Plaint of a Slovak Poet, 1976

Nothing special can be done for us now.
We are reduced to drawing parable
from nonsense verse and snatches allowed
us of foreign poets hysterical

at their own cloistering, ever more sure.
We garden, watch faces wrinkling with age,
our children learning. They will mature
inside this, they too long to turn the page.

***

On the occasion of a conference in Budapest in 1976, I met several aspiring young Slovak writers and poets. It was an exciting time for them, since the bookstores in Budapest were more liberal than in Bratislava. There was even a copy of Durrell’s Alexandria Quartet, though in Hungarian, which it turned out a few of them could read, belonging to the Magyar minority at home.

After a prolonged but fruitless flirtation, one of them seduced me into smuggling, once I got back to Montreal, the pages of Sylvia Plath’s Winter Trees cut and pasted into the cover and jacket of another now forgotten work, one as innocuous to the censors who read her mail as would be the unaltered copy of Alice in Wonderland I was to place in the same parcel.

I never saw nor heard from her again so don’t know if the package ever arrived. I dared to place her voice into the poem above, inspired by her actual words quoted in the first line.

In Levity, there is a limerick of sorts on the encounter.

Envoy

Write woman’s words on water swift,
on wind worn thin with vow.
Here mine are in black on white,
though parchment yellow, vowel shift.
In these poems I dubbed you thou
though you gave me such short shrift.

In our embrace I thought I clutched
the pulse that throbs in veins, no sham
beat which rhyme and feet prolong.
With these words let proof be clinched
sting too can send a dithyramb.
I sought more than paltry song.

Fallen leaves which leave behind
a pang each day renews,
my poems on something bright and quickly
drawn away were better in my mind.
I am done with you, my Muse,
now that you are through with me.

***

An envoy or envoi is a stanza appended at the end of a poem, a coda. They are traditionally addressed to an imaginary or an actual person, often a Patron or a Lady Love, in different settings the poet’s Muse.

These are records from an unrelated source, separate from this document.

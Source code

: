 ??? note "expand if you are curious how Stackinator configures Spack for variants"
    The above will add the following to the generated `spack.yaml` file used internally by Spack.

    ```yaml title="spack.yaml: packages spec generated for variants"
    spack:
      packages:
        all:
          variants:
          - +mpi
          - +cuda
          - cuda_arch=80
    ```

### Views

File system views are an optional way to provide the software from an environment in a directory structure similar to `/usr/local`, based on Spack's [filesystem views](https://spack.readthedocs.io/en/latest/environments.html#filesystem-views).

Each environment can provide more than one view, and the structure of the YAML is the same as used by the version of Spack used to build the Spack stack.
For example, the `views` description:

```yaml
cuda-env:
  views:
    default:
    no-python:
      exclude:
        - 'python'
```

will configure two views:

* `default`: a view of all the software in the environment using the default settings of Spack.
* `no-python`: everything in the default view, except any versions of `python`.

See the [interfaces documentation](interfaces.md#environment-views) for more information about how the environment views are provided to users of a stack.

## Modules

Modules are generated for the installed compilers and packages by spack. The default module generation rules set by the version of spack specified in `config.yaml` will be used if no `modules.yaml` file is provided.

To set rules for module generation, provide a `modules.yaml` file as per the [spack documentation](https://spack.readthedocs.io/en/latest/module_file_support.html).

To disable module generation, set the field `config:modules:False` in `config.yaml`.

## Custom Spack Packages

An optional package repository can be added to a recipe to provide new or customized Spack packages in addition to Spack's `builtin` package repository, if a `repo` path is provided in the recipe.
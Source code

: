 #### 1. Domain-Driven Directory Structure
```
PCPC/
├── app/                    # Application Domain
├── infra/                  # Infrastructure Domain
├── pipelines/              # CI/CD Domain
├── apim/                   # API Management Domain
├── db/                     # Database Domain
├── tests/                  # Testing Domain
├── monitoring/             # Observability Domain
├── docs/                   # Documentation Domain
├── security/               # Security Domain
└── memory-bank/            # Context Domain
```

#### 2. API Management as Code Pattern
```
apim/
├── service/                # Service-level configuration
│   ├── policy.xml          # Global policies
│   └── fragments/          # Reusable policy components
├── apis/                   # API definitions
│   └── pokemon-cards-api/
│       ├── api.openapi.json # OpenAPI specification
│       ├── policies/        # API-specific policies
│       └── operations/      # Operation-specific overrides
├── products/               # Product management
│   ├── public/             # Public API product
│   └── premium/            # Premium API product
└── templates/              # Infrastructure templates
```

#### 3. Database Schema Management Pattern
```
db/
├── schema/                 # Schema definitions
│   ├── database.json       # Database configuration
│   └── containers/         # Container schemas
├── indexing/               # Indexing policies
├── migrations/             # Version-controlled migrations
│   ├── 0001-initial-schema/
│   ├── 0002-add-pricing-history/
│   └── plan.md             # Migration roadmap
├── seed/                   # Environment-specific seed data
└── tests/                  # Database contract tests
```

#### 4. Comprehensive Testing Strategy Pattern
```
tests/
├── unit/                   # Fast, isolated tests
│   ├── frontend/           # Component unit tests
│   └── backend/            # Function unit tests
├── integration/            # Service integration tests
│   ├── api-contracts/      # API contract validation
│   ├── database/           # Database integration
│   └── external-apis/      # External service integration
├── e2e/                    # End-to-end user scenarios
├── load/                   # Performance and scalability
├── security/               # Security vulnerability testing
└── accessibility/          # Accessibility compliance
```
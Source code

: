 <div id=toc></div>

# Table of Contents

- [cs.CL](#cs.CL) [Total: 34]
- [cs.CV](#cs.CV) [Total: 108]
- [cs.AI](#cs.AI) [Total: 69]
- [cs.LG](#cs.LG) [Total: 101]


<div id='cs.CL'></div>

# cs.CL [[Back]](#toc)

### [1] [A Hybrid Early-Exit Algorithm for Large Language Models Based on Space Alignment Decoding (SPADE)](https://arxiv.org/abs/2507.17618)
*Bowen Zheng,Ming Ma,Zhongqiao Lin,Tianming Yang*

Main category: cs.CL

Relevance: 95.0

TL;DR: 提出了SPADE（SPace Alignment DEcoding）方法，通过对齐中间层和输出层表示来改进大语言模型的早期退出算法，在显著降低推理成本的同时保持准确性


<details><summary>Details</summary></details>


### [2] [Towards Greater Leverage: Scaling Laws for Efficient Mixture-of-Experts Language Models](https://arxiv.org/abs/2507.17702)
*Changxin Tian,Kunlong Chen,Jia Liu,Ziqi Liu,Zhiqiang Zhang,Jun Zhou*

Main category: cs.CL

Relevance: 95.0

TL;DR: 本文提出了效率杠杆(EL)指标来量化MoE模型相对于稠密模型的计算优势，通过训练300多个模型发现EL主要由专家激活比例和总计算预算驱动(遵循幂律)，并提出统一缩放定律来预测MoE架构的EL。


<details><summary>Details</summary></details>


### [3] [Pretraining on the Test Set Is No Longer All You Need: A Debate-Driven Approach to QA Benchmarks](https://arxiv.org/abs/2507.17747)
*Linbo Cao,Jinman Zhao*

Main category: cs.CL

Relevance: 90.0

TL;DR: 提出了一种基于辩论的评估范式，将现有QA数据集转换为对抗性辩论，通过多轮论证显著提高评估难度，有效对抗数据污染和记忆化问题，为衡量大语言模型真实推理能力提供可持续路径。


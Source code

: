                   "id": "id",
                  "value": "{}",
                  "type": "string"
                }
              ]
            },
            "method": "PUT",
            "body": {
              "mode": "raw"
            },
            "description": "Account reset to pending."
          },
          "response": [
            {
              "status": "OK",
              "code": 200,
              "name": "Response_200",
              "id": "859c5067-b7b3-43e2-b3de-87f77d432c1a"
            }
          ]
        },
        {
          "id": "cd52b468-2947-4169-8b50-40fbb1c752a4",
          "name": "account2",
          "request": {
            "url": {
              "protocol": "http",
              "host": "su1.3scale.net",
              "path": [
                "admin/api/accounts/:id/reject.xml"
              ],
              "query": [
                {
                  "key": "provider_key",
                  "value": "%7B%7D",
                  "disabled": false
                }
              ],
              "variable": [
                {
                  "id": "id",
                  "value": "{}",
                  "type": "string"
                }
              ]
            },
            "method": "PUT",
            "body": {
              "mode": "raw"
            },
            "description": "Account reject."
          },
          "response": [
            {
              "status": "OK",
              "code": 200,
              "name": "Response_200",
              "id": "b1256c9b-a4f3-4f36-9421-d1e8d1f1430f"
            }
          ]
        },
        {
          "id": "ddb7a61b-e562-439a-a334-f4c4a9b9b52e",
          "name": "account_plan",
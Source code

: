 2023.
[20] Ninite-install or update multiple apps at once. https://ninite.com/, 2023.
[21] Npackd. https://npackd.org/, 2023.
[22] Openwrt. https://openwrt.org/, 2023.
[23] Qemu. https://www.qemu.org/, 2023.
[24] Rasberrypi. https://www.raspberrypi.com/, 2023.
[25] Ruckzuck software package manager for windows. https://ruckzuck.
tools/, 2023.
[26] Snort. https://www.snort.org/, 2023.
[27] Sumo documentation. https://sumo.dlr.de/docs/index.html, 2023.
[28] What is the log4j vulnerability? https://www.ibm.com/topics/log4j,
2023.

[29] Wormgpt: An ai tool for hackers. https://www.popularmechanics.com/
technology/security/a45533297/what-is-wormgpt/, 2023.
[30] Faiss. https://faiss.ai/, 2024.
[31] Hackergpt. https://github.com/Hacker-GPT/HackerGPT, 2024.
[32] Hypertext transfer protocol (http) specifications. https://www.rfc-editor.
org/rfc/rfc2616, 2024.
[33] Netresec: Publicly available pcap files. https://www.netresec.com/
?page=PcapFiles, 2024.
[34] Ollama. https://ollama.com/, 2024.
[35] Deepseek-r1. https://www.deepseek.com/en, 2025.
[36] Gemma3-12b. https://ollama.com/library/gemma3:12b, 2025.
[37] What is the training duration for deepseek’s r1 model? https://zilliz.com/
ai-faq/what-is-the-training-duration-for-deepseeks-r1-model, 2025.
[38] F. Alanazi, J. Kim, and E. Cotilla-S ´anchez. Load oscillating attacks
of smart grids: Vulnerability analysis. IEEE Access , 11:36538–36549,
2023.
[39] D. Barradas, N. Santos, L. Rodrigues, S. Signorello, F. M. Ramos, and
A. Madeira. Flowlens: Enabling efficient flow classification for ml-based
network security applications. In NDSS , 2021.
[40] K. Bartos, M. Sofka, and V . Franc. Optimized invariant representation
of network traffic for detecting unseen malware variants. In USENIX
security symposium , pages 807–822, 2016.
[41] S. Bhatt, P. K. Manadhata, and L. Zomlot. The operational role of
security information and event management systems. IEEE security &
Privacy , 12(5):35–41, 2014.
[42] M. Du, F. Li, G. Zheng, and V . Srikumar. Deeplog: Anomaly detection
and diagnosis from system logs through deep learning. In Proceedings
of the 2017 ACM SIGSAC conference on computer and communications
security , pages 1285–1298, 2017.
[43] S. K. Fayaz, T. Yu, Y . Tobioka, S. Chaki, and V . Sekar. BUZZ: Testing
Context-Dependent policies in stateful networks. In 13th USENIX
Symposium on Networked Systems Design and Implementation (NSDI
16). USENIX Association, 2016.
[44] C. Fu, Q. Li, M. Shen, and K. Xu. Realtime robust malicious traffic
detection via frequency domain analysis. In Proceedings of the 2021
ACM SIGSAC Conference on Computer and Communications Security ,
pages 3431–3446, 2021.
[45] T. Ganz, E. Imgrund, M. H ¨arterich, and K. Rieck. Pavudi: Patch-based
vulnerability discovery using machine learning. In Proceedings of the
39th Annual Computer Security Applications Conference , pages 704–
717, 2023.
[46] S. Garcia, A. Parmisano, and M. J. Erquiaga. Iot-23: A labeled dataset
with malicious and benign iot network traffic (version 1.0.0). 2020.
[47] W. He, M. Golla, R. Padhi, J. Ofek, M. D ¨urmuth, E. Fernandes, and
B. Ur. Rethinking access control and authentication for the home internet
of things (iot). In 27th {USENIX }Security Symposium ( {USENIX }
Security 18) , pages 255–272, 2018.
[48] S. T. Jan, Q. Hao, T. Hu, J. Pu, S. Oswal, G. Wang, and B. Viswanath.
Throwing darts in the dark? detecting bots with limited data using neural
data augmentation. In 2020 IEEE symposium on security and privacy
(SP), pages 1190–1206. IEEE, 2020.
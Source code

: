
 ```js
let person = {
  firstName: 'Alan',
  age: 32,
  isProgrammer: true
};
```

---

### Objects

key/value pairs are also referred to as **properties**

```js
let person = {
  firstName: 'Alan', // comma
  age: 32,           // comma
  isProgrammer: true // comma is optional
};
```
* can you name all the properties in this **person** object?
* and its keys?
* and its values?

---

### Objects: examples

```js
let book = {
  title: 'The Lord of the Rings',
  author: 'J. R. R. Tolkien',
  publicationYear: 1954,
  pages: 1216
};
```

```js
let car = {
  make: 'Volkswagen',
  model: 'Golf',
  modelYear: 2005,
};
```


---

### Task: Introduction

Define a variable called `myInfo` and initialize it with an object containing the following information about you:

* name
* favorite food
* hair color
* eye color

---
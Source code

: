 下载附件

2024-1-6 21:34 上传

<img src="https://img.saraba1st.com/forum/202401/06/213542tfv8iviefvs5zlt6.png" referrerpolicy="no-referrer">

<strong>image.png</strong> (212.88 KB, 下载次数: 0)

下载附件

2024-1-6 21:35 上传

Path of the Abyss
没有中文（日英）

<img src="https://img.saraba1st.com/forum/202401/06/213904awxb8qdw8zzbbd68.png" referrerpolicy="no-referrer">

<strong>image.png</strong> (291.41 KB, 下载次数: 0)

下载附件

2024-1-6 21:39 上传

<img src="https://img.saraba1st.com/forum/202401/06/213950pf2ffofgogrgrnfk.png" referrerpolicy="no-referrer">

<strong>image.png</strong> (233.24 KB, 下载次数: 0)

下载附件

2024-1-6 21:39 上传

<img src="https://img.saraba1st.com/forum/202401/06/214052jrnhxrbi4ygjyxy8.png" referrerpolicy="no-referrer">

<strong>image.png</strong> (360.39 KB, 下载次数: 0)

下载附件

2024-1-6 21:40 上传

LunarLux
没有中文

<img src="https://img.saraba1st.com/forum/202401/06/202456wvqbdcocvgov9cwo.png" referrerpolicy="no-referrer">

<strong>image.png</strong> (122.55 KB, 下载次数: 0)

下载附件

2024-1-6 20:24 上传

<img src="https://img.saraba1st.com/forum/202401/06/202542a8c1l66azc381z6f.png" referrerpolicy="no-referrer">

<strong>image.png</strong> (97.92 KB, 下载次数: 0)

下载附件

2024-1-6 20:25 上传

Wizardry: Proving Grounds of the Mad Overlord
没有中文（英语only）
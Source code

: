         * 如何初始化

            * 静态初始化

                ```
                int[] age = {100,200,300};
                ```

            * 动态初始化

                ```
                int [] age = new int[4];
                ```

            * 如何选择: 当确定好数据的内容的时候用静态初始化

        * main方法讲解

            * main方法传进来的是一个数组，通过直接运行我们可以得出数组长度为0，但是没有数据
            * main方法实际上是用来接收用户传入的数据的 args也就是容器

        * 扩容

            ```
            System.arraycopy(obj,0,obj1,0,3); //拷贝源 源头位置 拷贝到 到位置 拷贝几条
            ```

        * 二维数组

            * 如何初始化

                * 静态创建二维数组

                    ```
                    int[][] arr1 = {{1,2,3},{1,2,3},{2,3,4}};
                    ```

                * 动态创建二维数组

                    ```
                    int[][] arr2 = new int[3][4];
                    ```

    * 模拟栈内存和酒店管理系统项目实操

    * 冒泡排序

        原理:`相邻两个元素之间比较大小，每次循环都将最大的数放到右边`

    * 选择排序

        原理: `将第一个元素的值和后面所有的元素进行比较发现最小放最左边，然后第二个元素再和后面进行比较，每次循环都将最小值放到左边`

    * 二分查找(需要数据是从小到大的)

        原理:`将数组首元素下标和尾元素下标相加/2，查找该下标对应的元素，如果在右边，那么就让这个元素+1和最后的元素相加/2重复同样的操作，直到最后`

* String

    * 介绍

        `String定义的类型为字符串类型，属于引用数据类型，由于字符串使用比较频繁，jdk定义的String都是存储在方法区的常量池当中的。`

Rest assured that there was an original addressee though she was ultimately only a minor muse. There remain fragments and heart-shards of the poem I once started out to write to her, something of a grievance, an ancient and noble poetic convention. This poem was however addressed from its beginning to Catullus, the opening lines of whose Carmina 70 are mine in translation:

sed mulier cupido quod dicit amanti,
in vento et rapida scribere oportet acqua

Write women’s word on water swift,
on wind worn thin with vow. 

Before anyone gets too wrought up with the latent political incorrectness of this assertion, let me state that when I wrote it I had decided never to write another poem. This envoy was to be my goodbye to poetry itself. Herself?